This code is part of the paper: "On the Conjugate Symmetry and Sparsity of the Harmonic Decomposition of Parametric Surfaces with the Randomised Kaczmarz Method". We here used the randomized Kaczmarz algorithm to integrate harmonic functions that can be found sparse and have conjugate symmetry properties into them. This code is available under the GNU license.
The following interfaces have been proposed in our paper: RK: is the standard Randomized Kaczmar (RK) method and we apply it as is without modifications.
RK_conjugate_symmetry: is the newly modified approach (see the paper) where we take into account solving for zero- and positive-order only. While for negative orders we make use of the conjugate symmetry and map them linearly from assuming the knowledge of the positive ones.

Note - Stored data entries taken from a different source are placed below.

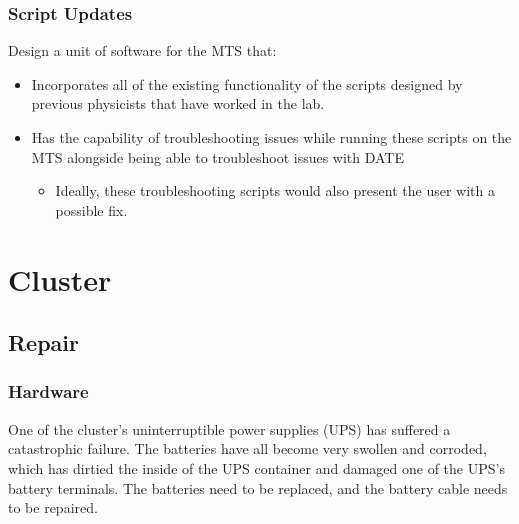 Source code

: \documentclass[12pt]{article}
\newcommand\tab[1][1cm]{\hspace*{#1}}
\begin{document}
\subsubsection*{Script Updates}
%
\tab Design a unit of software for the MTS that:
\begin{itemize}
	\item Incorporates all of the existing functionality of the scripts designed by previous physicists that have worked in the lab.
	\item Has the capability of troubleshooting issues while running these scripts on the MTS alongside being able to troubleshoot issues with DATE
	\begin{itemize}
		\item Ideally, these troubleshooting scripts would also present the user with a possible fix.
	\end{itemize}	
\end{itemize}

\section*{Cluster}
%
\subsection*{Repair}
%
\subsubsection*{Hardware}
%
\tab One of the cluster’s uninterruptible power supplies (UPS) has suffered a catastrophic failure. The batteries have all become very swollen and corroded, which has dirtied the inside of the UPS container and damaged one of the UPS’s battery terminals. The batteries need to be replaced, and the battery cable needs to be repaired. 
\end{document}
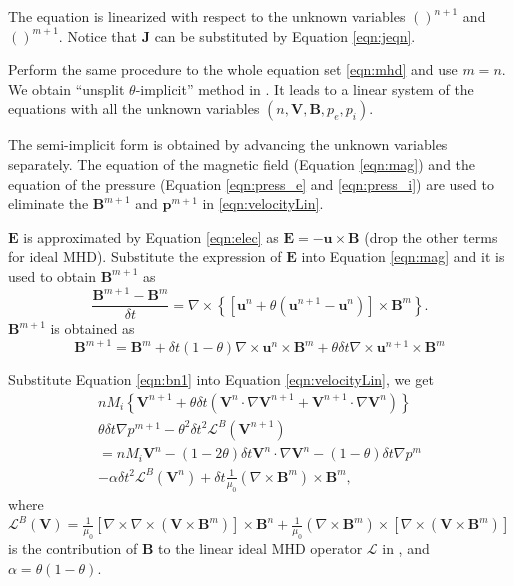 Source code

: \documentclass[11pt]{article}  %
\begin{document}
The equation is linearized with respect to the unknown  variables $()^{n+1}$ and $()^{m+1}$. Notice that $\mathbf{J}$ can be substituted by Equation \ref{eqn:jeqn}.

Perform the same procedure to the whole equation set \ref{eqn:mhd} and use $m=n$. We obtain ``unsplit $\theta$-implicit'' method in \cite{ferraro2009calculations}. It leads to a linear system of the equations with all the unknown variables $(n, \mathbf{V}, \mathbf{B}, p_e, p_i)$. 

The semi-implicit form is obtained by advancing the unknown variables separately.  The equation of the magnetic field (Equation \ref{eqn:mag}) and the equation of the pressure (Equation \ref{eqn:press_e} and \ref{eqn:press_i}) are used to eliminate the $\mathbf{B}^{m+1}$ and $\mathbf{p}^{m+1}$ in \ref{eqn:velocityLin}.

$\mathbf{E}$ is approximated by Equation \ref{eqn:elec} as $\mathbf{E}=-\mathbf{u}\times \mathbf{B}$ (drop the other terms for ideal MHD). Substitute the expression of $\mathbf{E}$ into Equation \ref{eqn:mag} and it is used to obtain $\mathbf{B}^{m+1}$ as
\begin{equation}
\frac{\mathbf{B}^{m+1}-\mathbf{B}^m}{\delta t} = \nabla \times \left\{\left[\mathbf{u}^{n}+ \theta (\mathbf{u}^{n+1}-\mathbf{u}^n)\right] \times \mathbf{B}^m \right\}.
\end{equation}
$\mathbf{B}^{m+1}$ is obtained as
\begin{equation}
\mathbf{B}^{m+1}=\mathbf{B}^m+ \delta t (1-\theta) \nabla \times \mathbf{u}^{n}  \times \mathbf{B}^m + \theta \delta t  \nabla \times \mathbf{u}^{n+1}  \times \mathbf{B}^m \label{eqn:bn1} 
\end{equation}

Substitute Equation \ref{eqn:bn1} into Equation \ref{eqn:velocityLin}, we get
\begin{eqnarray}
nM_i \left\{ \mathbf{V}^{n+1}   +\theta \delta t  (\mathbf{V}^n \cdot \nabla \mathbf{V}^{n+1} + \mathbf{V}^{n+1} \cdot\nabla \mathbf{V}^{n})  \right\}     \nonumber \\
  \theta \delta t  \nabla p^{m+1} -  \theta^2 \delta t^2 \mathcal{L}^{B}(\mathbf{V}^{n+1})   \nonumber \\
      = nM_i  \mathbf{V}^{n}  - (1-2 \theta) \delta t  \mathbf{V}^n \cdot \nabla \mathbf{V}^{n}
 -(1-\theta) \delta t  \nabla p^{m}   \nonumber \\
 -\alpha \delta t^2 \mathcal{L}^{B}(\mathbf{V}^{n})  + \delta t   \frac{1}{\mu_0}(\nabla \times \mathbf{B}^m)  \times \mathbf{B}^m, \label{eqn:velocityLinSplit}
\end{eqnarray}
where $ \mathcal{L}^{B} (\mathbf{V})= \frac{1}{\mu_0}[\nabla \times \nabla \times (\mathbf{V} \times \mathbf{B}^{m})]\times \mathbf{B}^n +  \frac{1}{\mu_0} (\nabla \times \mathbf{B}^m) \times [\nabla \times (\mathbf{V} \times \mathbf{B}^{m})] $ is the contribution of $\mathbf{B}$ to the linear ideal MHD operator  $\mathcal{L}$ in \cite{ferraro2009calculations},  and $\alpha =\theta(1-\theta)$.
\end{document}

RK_sparse: is a solver that uses the standard sparse approach assuming that the linear system is supported on large harmonics where they account for a significant reduction of the least-squares error. This solver is provided as is from the literature without modifications.
RK_sparse_conj_sym: is the same sparse solver, but taking into account the conjugate symmetry to reduce the dimensionality of the sparse problem.
RK_assembly: is a solver that combines two solvers: (i) RK_sparse_conj_sym to provide good initial solutions; and (ii) RK_conjugate_symmetry as a second stage for the solution where we assume back that the system is dense while using the conjugate symmetry.
Finally, for classical least-squares L1 and L2-norm solvers, we implemented some of them in the 'harmonic_helper.py'. The users can use these algorithms for comparisons.
The dataset where the analysis results of this paper were based, is published on Zenodo.